What to work on:
Line by line, set down the records exactly as they appear below.

(Saved entries)
════════════════

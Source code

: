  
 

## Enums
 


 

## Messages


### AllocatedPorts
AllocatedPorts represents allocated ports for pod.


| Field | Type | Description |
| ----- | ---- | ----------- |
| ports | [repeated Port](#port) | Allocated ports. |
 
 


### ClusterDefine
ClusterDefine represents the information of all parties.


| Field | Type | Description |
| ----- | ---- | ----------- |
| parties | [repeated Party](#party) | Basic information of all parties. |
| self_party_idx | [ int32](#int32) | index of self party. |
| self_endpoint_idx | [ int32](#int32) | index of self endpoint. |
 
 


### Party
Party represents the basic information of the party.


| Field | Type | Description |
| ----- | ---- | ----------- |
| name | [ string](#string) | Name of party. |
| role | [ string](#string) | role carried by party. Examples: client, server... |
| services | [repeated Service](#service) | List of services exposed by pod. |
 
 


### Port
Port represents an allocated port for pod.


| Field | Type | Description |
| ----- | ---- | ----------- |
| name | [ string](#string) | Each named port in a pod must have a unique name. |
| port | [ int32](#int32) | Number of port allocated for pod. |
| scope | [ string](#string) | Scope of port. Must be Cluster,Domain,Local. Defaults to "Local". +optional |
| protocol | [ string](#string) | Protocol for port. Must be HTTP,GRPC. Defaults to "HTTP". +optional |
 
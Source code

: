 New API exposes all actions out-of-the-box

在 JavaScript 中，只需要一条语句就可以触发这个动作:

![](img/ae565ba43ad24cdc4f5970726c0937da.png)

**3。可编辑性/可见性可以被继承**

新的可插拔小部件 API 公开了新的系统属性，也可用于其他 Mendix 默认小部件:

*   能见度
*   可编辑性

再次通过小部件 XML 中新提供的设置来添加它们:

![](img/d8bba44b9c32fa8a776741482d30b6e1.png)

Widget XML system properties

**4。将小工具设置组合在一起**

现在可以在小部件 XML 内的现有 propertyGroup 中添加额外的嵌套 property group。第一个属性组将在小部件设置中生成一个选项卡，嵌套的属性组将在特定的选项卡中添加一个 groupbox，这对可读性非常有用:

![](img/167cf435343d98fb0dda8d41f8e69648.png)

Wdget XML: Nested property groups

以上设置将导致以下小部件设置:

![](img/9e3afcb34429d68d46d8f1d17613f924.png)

════════════════

Result:
Source code

:  
 

## Enums
 


 

## Messages


### AllocatedPorts
AllocatedPorts represents allocated ports for pod.


| Field | Type | Description |
| ----- | ---- | ----------- |
| ports | [repeated Port](#port) | Allocated ports. |
 
 


### ClusterDefine
ClusterDefine represents the information of all parties.


| Field | Type | Description |
| ----- | ---- | ----------- |
| parties | [repeated Party](#party) | Basic information of all parties. |
| self_party_idx | [ int32](#int32) | index of self party. |
| self_endpoint_idx | [ int32](#int32) | index of self endpoint. |
 
 


### Party
Party represents the basic information of the party.


| Field | Type | Description |
| ----- | ---- | ----------- |
| name | [ string](#string) | Name of party. |
| role | [ string](#string) | role carried by party. Examples: client, server... |
| services | [repeated Service](#service) | List of services exposed by pod. |
 
 


### Port
Port represents an allocated port for pod.


| Field | Type | Description |
| ----- | ---- | ----------- |
| name | [ string](#string) | Each named port in a pod must have a unique name. |
| port | [ int32](#int32) | Number of port allocated for pod. |
| scope | [ string](#string) | Scope of port. Must be Cluster,Domain,Local. Defaults to "Local". +optional |
| protocol | [ string](#string) | Protocol for port. Must be HTTP,GRPC. Defaults to "HTTP". +optional |
 
Source code

: New API exposes all actions out-of-the-box

在 JavaScript 中，只需要一条语句就可以触发这个动作:

![](img/ae565ba43ad24cdc4f5970726c0937da.png)

**3。可编辑性/可见性可以被继承**

新的可插拔小部件 API 公开了新的系统属性，也可用于其他 Mendix 默认小部件:

*   能见度
*   可编辑性

再次通过小部件 XML 中新提供的设置来添加它们:

![](img/d8bba44b9c32fa8a776741482d30b6e1.png)

Widget XML system properties

**4。将小工具设置组合在一起**

现在可以在小部件 XML 内的现有 propertyGroup 中添加额外的嵌套 property group。第一个属性组将在小部件设置中生成一个选项卡，嵌套的属性组将在特定的选项卡中添加一个 groupbox，这对可读性非常有用:

![](img/167cf435343d98fb0dda8d41f8e69648.png)

Wdget XML: Nested property groups

以上设置将导致以下小部件设置:

![](img/9e3afcb34429d68d46d8f1d17613f924.png)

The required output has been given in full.